EXERCISE INPUTS:
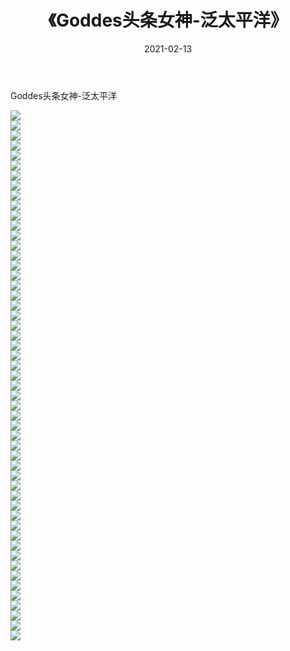 ﻿---
layout: post
title:  《Goddes头条女神-泛太平洋》
date:   2021-02-13
img: http://img.660000.xyz/Sharelink/网络美图/2021/Goddes头条女神-泛太平洋/000.jpg
categories: [美女, 清纯, 唯美]
---

Goddes头条女神-泛太平洋

  ![](http://img.660000.xyz/Sharelink/网络美图/2021/Goddes头条女神-泛太平洋/001.jpg) <br> ![](http://img.660000.xyz/Sharelink/网络美图/2021/Goddes头条女神-泛太平洋/002.jpg) <br> ![](http://img.660000.xyz/Sharelink/网络美图/2021/Goddes头条女神-泛太平洋/003.jpg) <br> ![](http://img.660000.xyz/Sharelink/网络美图/2021/Goddes头条女神-泛太平洋/004.jpg) <br> ![](http://img.660000.xyz/Sharelink/网络美图/2021/Goddes头条女神-泛太平洋/005.jpg) <br> ![](http://img.660000.xyz/Sharelink/网络美图/2021/Goddes头条女神-泛太平洋/006.jpg) <br> ![](http://img.660000.xyz/Sharelink/网络美图/2021/Goddes头条女神-泛太平洋/007.jpg) <br> ![](http://img.660000.xyz/Sharelink/网络美图/2021/Goddes头条女神-泛太平洋/008.jpg) <br> ![](http://img.660000.xyz/Sharelink/网络美图/2021/Goddes头条女神-泛太平洋/009.jpg) <br> ![](http://img.660000.xyz/Sharelink/网络美图/2021/Goddes头条女神-泛太平洋/010.jpg) <br> ![](http://img.660000.xyz/Sharelink/网络美图/2021/Goddes头条女神-泛太平洋/011.jpg) <br> ![](http://img.660000.xyz/Sharelink/网络美图/2021/Goddes头条女神-泛太平洋/012.jpg) <br> ![](http://img.660000.xyz/Sharelink/网络美图/2021/Goddes头条女神-泛太平洋/013.jpg) <br> ![](http://img.660000.xyz/Sharelink/网络美图/2021/Goddes头条女神-泛太平洋/014.jpg) <br> ![](http://img.660000.xyz/Sharelink/网络美图/2021/Goddes头条女神-泛太平洋/015.jpg) <br> ![](http://img.660000.xyz/Sharelink/网络美图/2021/Goddes头条女神-泛太平洋/016.jpg) <br> ![](http://img.660000.xyz/Sharelink/网络美图/2021/Goddes头条女神-泛太平洋/017.jpg) <br> ![](http://img.660000.xyz/Sharelink/网络美图/2021/Goddes头条女神-泛太平洋/018.jpg) <br> ![](http://img.660000.xyz/Sharelink/网络美图/2021/Goddes头条女神-泛太平洋/019.jpg) <br> ![](http://img.660000.xyz/Sharelink/网络美图/2021/Goddes头条女神-泛太平洋/020.jpg) <br> ![](http://img.660000.xyz/Sharelink/网络美图/2021/Goddes头条女神-泛太平洋/021.jpg) <br> ![](http://img.660000.xyz/Sharelink/网络美图/2021/Goddes头条女神-泛太平洋/022.jpg) <br> ![](http://img.660000.xyz/Sharelink/网络美图/2021/Goddes头条女神-泛太平洋/023.jpg) <br> ![](http://img.660000.xyz/Sharelink/网络美图/2021/Goddes头条女神-泛太平洋/024.jpg) <br> ![](http://img.660000.xyz/Sharelink/网络美图/2021/Goddes头条女神-泛太平洋/025.jpg) <br> ![](http://img.660000.xyz/Sharelink/网络美图/2021/Goddes头条女神-泛太平洋/026.jpg) <br> ![](http://img.660000.xyz/Sharelink/网络美图/2021/Goddes头条女神-泛太平洋/027.jpg) <br> ![](http://img.660000.xyz/Sharelink/网络美图/2021/Goddes头条女神-泛太平洋/028.jpg) <br> ![](http://img.660000.xyz/Sharelink/网络美图/2021/Goddes头条女神-泛太平洋/029.jpg) <br> ![](http://img.660000.xyz/Sharelink/网络美图/2021/Goddes头条女神-泛太平洋/030.jpg) <br> ![](http://img.660000.xyz/Sharelink/网络美图/2021/Goddes头条女神-泛太平洋/031.jpg) <br> ![](http://img.660000.xyz/Sharelink/网络美图/2021/Goddes头条女神-泛太平洋/032.jpg) <br> ![](http://img.660000.xyz/Sharelink/网络美图/2021/Goddes头条女神-泛太平洋/033.jpg) <br> ![](http://img.660000.xyz/Sharelink/网络美图/2021/Goddes头条女神-泛太平洋/034.jpg) <br> ![](http://img.660000.xyz/Sharelink/网络美图/2021/Goddes头条女神-泛太平洋/035.jpg) <br> ![](http://img.660000.xyz/Sharelink/网络美图/2021/Goddes头条女神-泛太平洋/036.jpg) <br> ![](http://img.660000.xyz/Sharelink/网络美图/2021/Goddes头条女神-泛太平洋/037.jpg) <br> ![](http://img.660000.xyz/Sharelink/网络美图/2021/Goddes头条女神-泛太平洋/038.jpg) <br> ![](http://img.660000.xyz/Sharelink/网络美图/2021/Goddes头条女神-泛太平洋/039.jpg) <br> ![](http://img.660000.xyz/Sharelink/网络美图/2021/Goddes头条女神-泛太平洋/040.jpg) <br> ![](http://img.660000.xyz/Sharelink/网络美图/2021/Goddes头条女神-泛太平洋/041.jpg) <br> ![](http://img.660000.xyz/Sharelink/网络美图/2021/Goddes头条女神-泛太平洋/042.jpg) <br> ![](http://img.660000.xyz/Sharelink/网络美图/2021/Goddes头条女神-泛太平洋/043.jpg) <br> ![](http://img.660000.xyz/Sharelink/网络美图/2021/Goddes头条女神-泛太平洋/044.jpg) <br> ![](http://img.660000.xyz/Sharelink/网络美图/2021/Goddes头条女神-泛太平洋/045.jpg) <br> ![](http://img.660000.xyz/Sharelink/网络美图/2021/Goddes头条女神-泛太平洋/046.jpg) <br> ![](http://img.660000.xyz/Sharelink/网络美图/2021/Goddes头条女神-泛太平洋/047.jpg) <br> ![](http://img.660000.xyz/Sharelink/网络美图/2021/Goddes头条女神-泛太平洋/048.jpg) <br> ![](http://img.660000.xyz/Sharelink/网络美图/2021/Goddes头条女神-泛太平洋/049.jpg) <br> ![](http://img.660000.xyz/Sharelink/网络美图/2021/Goddes头条女神-泛太平洋/050.jpg) <br> ![](http://img.660000.xyz/Sharelink/网络美图/2021/Goddes头条女神-泛太平洋/051.jpg) <br> ![](http://img.660000.xyz/Sharelink/网络美图/2021/Goddes头条女神-泛太平洋/052.jpg) <br> ![](http://img.660000.xyz/Sharelink/网络美图/2021/Goddes头条女神-泛太平洋/053.jpg) <br>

WHAT YOU SHOULD DO:
The required output is each record above, reproduced exactly, without its pictures.

SOLVED PROBLEM:
 ﻿---
layout: post
title:  《Goddes头条女神-泛太平洋》
date:   2021-02-13
img: http://img.660000.xyz/Sharelink/网络美图/2021/Goddes头条女神-泛太平洋/000.jpg
categories: [美女, 清纯, 唯美]
---

Goddes头条女神-泛太平洋

  ![](http://img.660000.xyz/Sharelink/网络美图/2021/Goddes头条女神-泛太平洋/001.jpg) <br> ![](http://img.660000.xyz/Sharelink/网络美图/2021/Goddes头条女神-泛太平洋/002.jpg) <br> ![](http://img.660000.xyz/Sharelink/网络美图/2021/Goddes头条女神-泛太平洋/003.jpg) <br> ![](http://img.660000.xyz/Sharelink/网络美图/2021/Goddes头条女神-泛太平洋/004.jpg) <br> ![](http://img.660000.xyz/Sharelink/网络美图/2021/Goddes头条女神-泛太平洋/005.jpg) <br> ![](http://img.660000.xyz/Sharelink/网络美图/2021/Goddes头条女神-泛太平洋/006.jpg) <br> ![](http://img.660000.xyz/Sharelink/网络美图/2021/Goddes头条女神-泛太平洋/007.jpg) <br> ![](http://img.660000.xyz/Sharelink/网络美图/2021/Goddes头条女神-泛太平洋/008.jpg) <br> ![](http://img.660000.xyz/Sharelink/网络美图/2021/Goddes头条女神-泛太平洋/009.jpg) <br> ![](http://img.660000.xyz/Sharelink/网络美图/2021/Goddes头条女神-泛太平洋/010.jpg) <br> ![](http://img.660000.xyz/Sharelink/网络美图/2021/Goddes头条女神-泛太平洋/011.jpg) <br> ![](http://img.660000.xyz/Sharelink/网络美图/2021/Goddes头条女神-泛太平洋/012.jpg) <br> ![](http://img.660000.xyz/Sharelink/网络美图/2021/Goddes头条女神-泛太平洋/013.jpg) <br> ![](http://img.660000.xyz/Sharelink/网络美图/2021/Goddes头条女神-泛太平洋/014.jpg) <br> ![](http://img.660000.xyz/Sharelink/网络美图/2021/Goddes头条女神-泛太平洋/015.jpg) <br> ![](http://img.660000.xyz/Sharelink/网络美图/2021/Goddes头条女神-泛太平洋/016.jpg) <br> ![](http://img.660000.xyz/Sharelink/网络美图/2021/Goddes头条女神-泛太平洋/017.jpg) <br> ![](http://img.660000.xyz/Sharelink/网络美图/2021/Goddes头条女神-泛太平洋/018.jpg) <br> ![](http://img.660000.xyz/Sharelink/网络美图/2021/Goddes头条女神-泛太平洋/019.jpg) <br> ![](http://img.660000.xyz/Sharelink/网络美图/2021/Goddes头条女神-泛太平洋/020.jpg) <br> ![](http://img.660000.xyz/Sharelink/网络美图/2021/Goddes头条女神-泛太平洋/021.jpg) <br> ![](http://img.660000.xyz/Sharelink/网络美图/2021/Goddes头条女神-泛太平洋/022.jpg) <br> ![](http://img.660000.xyz/Sharelink/网络美图/2021/Goddes头条女神-泛太平洋/023.jpg) <br> ![](http://img.660000.xyz/Sharelink/网络美图/2021/Goddes头条女神-泛太平洋/024.jpg) <br> ![](http://img.660000.xyz/Sharelink/网络美图/2021/Goddes头条女神-泛太平洋/025.jpg) <br> ![](http://img.660000.xyz/Sharelink/网络美图/2021/Goddes头条女神-泛太平洋/026.jpg) <br> ![](http://img.660000.xyz/Sharelink/网络美图/2021/Goddes头条女神-泛太平洋/027.jpg) <br> ![](http://img.660000.xyz/Sharelink/网络美图/2021/Goddes头条女神-泛太平洋/028.jpg) <br> ![](http://img.660000.xyz/Sharelink/网络美图/2021/Goddes头条女神-泛太平洋/029.jpg) <br> ![](http://img.660000.xyz/Sharelink/网络美图/2021/Goddes头条女神-泛太平洋/030.jpg) <br> ![](http://img.660000.xyz/Sharelink/网络美图/2021/Goddes头条女神-泛太平洋/031.jpg) <br> ![](http://img.660000.xyz/Sharelink/网络美图/2021/Goddes头条女神-泛太平洋/032.jpg) <br> ![](http://img.660000.xyz/Sharelink/网络美图/2021/Goddes头条女神-泛太平洋/033.jpg) <br> ![](http://img.660000.xyz/Sharelink/网络美图/2021/Goddes头条女神-泛太平洋/034.jpg) <br> ![](http://img.660000.xyz/Sharelink/网络美图/2021/Goddes头条女神-泛太平洋/035.jpg) <br> ![](http://img.660000.xyz/Sharelink/网络美图/2021/Goddes头条女神-泛太平洋/036.jpg) <br> ![](http://img.660000.xyz/Sharelink/网络美图/2021/Goddes头条女神-泛太平洋/037.jpg) <br> ![](http://img.660000.xyz/Sharelink/网络美图/2021/Goddes头条女神-泛太平洋/038.jpg) <br> ![](http://img.660000.xyz/Sharelink/网络美图/2021/Goddes头条女神-泛太平洋/039.jpg) <br> ![](http://img.660000.xyz/Sharelink/网络美图/2021/Goddes头条女神-泛太平洋/040.jpg) <br> ![](http://img.660000.xyz/Sharelink/网络美图/2021/Goddes头条女神-泛太平洋/041.jpg) <br> ![](http://img.660000.xyz/Sharelink/网络美图/2021/Goddes头条女神-泛太平洋/042.jpg) <br> ![](http://img.660000.xyz/Sharelink/网络美图/2021/Goddes头条女神-泛太平洋/043.jpg) <br> ![](http://img.660000.xyz/Sharelink/网络美图/2021/Goddes头条女神-泛太平洋/044.jpg) <br> ![](http://img.660000.xyz/Sharelink/网络美图/2021/Goddes头条女神-泛太平洋/045.jpg) <br> ![](http://img.660000.xyz/Sharelink/网络美图/2021/Goddes头条女神-泛太平洋/046.jpg) <br> ![](http://img.660000.xyz/Sharelink/网络美图/2021/Goddes头条女神-泛太平洋/047.jpg) <br> ![](http://img.660000.xyz/Sharelink/网络美图/2021/Goddes头条女神-泛太平洋/048.jpg) <br> ![](http://img.660000.xyz/Sharelink/网络美图/2021/Goddes头条女神-泛太平洋/049.jpg) <br> ![](http://img.660000.xyz/Sharelink/网络美图/2021/Goddes头条女神-泛太平洋/050.jpg) <br> ![](http://img.660000.xyz/Sharelink/网络美图/2021/Goddes头条女神-泛太平洋/051.jpg) <br> ![](http://img.660000.xyz/Sharelink/网络美图/2021/Goddes头条女神-泛太平洋/052.jpg) <br> ![](http://img.660000.xyz/Sharelink/网络美图/2021/Goddes头条女神-泛太平洋/053.jpg) <br>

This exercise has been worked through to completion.